> [Task objective]: Output the listing below in full, exactly as written.

> [Provided data]:
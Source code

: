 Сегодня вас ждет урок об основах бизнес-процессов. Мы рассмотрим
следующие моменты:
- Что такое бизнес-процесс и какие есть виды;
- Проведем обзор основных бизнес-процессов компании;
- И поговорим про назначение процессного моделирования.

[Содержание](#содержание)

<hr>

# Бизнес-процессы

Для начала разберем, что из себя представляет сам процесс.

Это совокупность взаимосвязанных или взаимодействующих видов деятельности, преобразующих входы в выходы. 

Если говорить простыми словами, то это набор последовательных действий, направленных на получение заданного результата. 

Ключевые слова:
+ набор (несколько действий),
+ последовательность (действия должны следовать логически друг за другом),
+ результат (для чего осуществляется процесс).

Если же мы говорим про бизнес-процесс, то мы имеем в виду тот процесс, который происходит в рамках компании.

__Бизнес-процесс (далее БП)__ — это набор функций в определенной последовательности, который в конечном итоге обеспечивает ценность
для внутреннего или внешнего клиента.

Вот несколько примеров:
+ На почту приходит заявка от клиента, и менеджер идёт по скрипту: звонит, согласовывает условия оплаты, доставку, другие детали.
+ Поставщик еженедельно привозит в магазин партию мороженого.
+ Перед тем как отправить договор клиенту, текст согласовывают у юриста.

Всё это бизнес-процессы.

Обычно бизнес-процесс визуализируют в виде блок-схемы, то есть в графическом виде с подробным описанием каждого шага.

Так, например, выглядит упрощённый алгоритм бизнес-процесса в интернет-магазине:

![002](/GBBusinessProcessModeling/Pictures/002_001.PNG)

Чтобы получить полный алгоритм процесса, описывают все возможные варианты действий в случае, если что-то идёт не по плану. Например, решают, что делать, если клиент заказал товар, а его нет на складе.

> [Output for this exercise]:
Source code

: Сегодня вас ждет урок об основах бизнес-процессов. Мы рассмотрим
следующие моменты:
- Что такое бизнес-процесс и какие есть виды;
- Проведем обзор основных бизнес-процессов компании;
- И поговорим про назначение процессного моделирования.

[Содержание](#содержание)

<hr>

# Бизнес-процессы

Для начала разберем, что из себя представляет сам процесс.

Это совокупность взаимосвязанных или взаимодействующих видов деятельности, преобразующих входы в выходы. 

Если говорить простыми словами, то это набор последовательных действий, направленных на получение заданного результата. 

Ключевые слова:
+ набор (несколько действий),
+ последовательность (действия должны следовать логически друг за другом),
+ результат (для чего осуществляется процесс).

Если же мы говорим про бизнес-процесс, то мы имеем в виду тот процесс, который происходит в рамках компании.

__Бизнес-процесс (далее БП)__ — это набор функций в определенной последовательности, который в конечном итоге обеспечивает ценность
для внутреннего или внешнего клиента.

Вот несколько примеров:
+ На почту приходит заявка от клиента, и менеджер идёт по скрипту: звонит, согласовывает условия оплаты, доставку, другие детали.
+ Поставщик еженедельно привозит в магазин партию мороженого.
+ Перед тем как отправить договор клиенту, текст согласовывают у юриста.

Всё это бизнес-процессы.

Обычно бизнес-процесс визуализируют в виде блок-схемы, то есть в графическом виде с подробным описанием каждого шага.

Так, например, выглядит упрощённый алгоритм бизнес-процесса в интернет-магазине:

![002](/GBBusinessProcessModeling/Pictures/002_001.PNG)

Чтобы получить полный алгоритм процесса, описывают все возможные варианты действий в случае, если что-то идёт не по плану. Например, решают, что делать, если клиент заказал товар, а его нет на складе.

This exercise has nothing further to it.